By Bob Koigi
Kenya: A new technology to mill dried chilli pepper that is four times faster than flaking by hand has found its way into Kenya.
The technology, borrowed from Ethiopia, allows pepper farmers to save hours of labour in pepper processing.
This increases returns from the world’s most consumed spice - used by a quarter of the world’s population.
High value crop
The Pepper Eater machine developed by Stanford University students for the more than 400,000 Ethiopian women who process pepper by hand turns fresh peppers into higher-value dried flakes, seeds, and powder.
The tiring work leaves their hands covered in hot pepper oil and their eyes, noses, and throats burning from pepper dust.
The small-scale pepper grinder consists of a pair of rollers made of interlocking disks. One of the rollers is driven by a hand crank and draws the dried peppers between the two rollers using small teeth on the larger disks. A preliminary study in Ethiopia showed that after investing Sh2,175 ($25) to buy the Pepper Eater, one can process four times more peppers, increasing annual income by Sh15,399 ($177).
This will realise a seven-fold return on investment in one year.
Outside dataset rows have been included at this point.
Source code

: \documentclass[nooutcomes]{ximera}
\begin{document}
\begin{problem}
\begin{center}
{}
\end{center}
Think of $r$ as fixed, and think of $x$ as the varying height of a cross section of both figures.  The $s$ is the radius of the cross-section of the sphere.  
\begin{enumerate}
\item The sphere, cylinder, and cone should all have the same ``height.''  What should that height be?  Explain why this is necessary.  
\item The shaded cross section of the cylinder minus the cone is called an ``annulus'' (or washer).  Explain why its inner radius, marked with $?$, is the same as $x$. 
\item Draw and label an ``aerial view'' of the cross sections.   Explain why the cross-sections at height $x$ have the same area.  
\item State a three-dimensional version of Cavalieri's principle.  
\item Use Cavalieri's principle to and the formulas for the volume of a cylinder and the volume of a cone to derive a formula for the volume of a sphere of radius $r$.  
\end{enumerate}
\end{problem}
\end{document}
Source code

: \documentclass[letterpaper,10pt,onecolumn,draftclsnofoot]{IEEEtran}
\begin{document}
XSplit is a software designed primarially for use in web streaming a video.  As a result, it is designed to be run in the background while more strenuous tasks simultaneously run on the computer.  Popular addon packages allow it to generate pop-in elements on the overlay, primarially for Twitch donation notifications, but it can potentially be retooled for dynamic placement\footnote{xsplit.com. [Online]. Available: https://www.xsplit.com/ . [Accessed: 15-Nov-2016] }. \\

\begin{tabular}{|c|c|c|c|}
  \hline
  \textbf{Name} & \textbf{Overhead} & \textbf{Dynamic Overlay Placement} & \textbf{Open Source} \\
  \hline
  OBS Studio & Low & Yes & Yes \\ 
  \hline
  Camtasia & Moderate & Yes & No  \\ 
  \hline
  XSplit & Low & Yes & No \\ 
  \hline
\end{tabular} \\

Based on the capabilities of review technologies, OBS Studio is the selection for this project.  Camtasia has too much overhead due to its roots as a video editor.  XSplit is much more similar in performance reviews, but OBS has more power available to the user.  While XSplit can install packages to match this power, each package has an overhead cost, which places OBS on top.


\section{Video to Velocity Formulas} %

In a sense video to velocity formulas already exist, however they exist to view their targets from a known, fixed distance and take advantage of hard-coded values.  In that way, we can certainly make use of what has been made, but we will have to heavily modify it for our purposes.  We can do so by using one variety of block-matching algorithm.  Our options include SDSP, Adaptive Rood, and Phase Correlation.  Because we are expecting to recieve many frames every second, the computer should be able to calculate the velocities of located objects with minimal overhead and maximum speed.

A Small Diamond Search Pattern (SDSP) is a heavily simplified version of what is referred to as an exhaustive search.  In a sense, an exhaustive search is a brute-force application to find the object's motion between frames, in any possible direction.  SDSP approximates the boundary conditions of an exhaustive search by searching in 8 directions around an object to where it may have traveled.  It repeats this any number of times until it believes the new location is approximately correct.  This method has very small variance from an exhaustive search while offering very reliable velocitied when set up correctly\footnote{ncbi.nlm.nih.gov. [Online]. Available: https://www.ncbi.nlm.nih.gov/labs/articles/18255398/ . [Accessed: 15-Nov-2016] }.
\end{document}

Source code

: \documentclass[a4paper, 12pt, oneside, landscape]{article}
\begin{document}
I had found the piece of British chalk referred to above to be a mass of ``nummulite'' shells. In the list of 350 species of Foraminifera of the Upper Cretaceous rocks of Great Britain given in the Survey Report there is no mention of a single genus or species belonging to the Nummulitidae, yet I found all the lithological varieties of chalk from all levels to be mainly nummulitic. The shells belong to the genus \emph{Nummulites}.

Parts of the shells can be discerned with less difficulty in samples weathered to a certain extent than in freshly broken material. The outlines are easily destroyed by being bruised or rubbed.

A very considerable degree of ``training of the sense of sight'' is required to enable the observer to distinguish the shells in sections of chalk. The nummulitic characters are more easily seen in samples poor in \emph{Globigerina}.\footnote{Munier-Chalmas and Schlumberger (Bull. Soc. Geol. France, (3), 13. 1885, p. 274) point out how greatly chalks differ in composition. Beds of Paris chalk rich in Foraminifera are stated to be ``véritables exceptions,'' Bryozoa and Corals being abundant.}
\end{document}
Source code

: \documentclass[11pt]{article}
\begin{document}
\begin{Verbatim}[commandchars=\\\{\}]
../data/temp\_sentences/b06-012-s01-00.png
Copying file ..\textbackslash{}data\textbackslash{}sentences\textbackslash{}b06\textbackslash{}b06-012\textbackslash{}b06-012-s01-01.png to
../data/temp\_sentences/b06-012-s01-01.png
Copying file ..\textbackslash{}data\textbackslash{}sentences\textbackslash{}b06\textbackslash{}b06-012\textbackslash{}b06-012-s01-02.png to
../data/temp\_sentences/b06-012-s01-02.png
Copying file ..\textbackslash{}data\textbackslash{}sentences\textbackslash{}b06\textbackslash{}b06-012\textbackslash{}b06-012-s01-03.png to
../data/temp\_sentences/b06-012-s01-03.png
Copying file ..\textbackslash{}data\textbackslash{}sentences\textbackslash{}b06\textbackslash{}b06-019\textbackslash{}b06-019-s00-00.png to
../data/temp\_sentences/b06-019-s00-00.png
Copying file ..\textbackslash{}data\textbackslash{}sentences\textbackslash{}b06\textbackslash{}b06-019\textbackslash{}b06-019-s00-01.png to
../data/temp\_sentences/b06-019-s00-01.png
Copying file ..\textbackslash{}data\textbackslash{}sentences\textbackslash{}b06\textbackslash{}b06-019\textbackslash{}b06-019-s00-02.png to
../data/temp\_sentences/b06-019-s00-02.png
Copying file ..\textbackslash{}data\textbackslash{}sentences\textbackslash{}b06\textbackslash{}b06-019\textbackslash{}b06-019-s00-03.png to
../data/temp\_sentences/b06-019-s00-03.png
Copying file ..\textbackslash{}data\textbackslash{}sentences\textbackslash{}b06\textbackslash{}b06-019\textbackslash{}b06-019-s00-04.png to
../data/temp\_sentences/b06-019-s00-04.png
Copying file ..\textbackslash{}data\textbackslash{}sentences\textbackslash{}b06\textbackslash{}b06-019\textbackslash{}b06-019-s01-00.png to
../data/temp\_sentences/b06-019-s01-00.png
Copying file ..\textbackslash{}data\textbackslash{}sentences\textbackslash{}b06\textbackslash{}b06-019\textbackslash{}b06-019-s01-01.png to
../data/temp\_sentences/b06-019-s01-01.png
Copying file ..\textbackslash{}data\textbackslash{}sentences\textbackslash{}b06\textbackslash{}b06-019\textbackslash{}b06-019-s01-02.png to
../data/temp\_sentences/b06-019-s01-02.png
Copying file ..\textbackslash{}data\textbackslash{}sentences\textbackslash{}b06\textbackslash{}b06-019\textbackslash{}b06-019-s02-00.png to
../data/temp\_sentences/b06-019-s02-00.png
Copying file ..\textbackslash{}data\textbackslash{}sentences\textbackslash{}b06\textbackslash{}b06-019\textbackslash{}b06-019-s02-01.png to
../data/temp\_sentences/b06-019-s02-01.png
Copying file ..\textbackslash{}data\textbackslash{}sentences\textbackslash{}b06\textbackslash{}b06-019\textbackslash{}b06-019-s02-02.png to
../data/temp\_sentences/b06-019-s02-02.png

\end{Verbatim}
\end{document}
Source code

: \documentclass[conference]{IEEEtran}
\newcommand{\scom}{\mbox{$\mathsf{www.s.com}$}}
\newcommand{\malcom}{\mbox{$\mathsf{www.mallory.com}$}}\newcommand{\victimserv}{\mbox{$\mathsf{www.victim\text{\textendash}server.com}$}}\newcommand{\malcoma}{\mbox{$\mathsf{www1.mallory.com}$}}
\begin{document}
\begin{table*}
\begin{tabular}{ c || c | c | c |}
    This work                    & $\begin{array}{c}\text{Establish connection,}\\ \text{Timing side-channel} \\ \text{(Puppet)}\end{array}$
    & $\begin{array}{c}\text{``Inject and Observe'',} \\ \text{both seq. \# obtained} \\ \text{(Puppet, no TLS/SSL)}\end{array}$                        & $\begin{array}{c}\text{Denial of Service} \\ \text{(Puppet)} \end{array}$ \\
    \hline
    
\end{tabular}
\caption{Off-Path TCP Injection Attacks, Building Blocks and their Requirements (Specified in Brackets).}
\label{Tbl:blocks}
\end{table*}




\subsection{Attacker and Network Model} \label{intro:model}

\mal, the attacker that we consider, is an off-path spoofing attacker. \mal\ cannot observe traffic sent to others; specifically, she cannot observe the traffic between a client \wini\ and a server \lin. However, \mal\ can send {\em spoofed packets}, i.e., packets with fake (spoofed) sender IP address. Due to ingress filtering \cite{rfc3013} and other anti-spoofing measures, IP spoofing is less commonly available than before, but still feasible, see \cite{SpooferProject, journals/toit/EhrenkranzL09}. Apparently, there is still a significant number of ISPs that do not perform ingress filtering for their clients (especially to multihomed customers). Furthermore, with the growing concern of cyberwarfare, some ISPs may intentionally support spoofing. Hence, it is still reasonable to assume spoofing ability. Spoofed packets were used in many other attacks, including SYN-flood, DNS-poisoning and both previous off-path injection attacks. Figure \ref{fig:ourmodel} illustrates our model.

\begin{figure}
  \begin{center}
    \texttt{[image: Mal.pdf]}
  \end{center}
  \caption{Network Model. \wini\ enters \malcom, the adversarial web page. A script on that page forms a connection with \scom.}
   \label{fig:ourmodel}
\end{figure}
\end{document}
Pilot users also gained an additional 300 hours a year for other income-generating activities after the Pepper Eater cut the pepper processing time by 75 per cent.
Now vanguard Ethiopian traders are crossing to the border town of Moyale to sell the technology at $40 and the uptake in the area has been impressive.
Though Kenya doesn’t enjoy the same scale of pepper farming as Ethiopia, according to Bridgenet Africa, areas like Moyale are actively engaged in pepper farming and trading.
Farming population
There are only about 200,000 pepper farmers in Moyale compared to more than a million in Ethiopia.
From the village of Heilu in Moyale county, 30-year-old Gelila travels three hours by bus to the closest market to sell peppers alongside some 20 other traders who process whole dried red peppers. They spend each day tearing the whole peppers into small pieces, and then flakes, and separating the seeds by hand.
They have become used to teary eyes, but the long hours have been debilitating. Gelila, for example, wakes up at 5:00am to prepare her two sons for school and drop them off before heading to the the bus stop for a 7am pick up.
“It’s a three hour ride, so I have to be here by 7am, so that I can be in the market at 10am, and then take the whole day working on the pepper,” says Gelila. “If I miss the bus by even 30 minutes my whole day is ruined and I won’t make enough profit.”
The women sell the processed peppers to local hotels, customers in the markets and traders from surrounding districts.
However, 20 pepper traders have now bought the Pepper Eater, which they are loaning to those who haven’t managed to purchase one, like Gelila.
“We rent it in hours. You pay Sh200 per hour and I only need to use it for two hours to process more than 100 kilos of pepper, something that would take me a whole day,” said Gelila.
The change in processing capacity comes at a time when the worldwide production of pepper has hit 3 billion kilos per year.
The majority comes from Africa and Asia, where pepper processing by hand is still very common.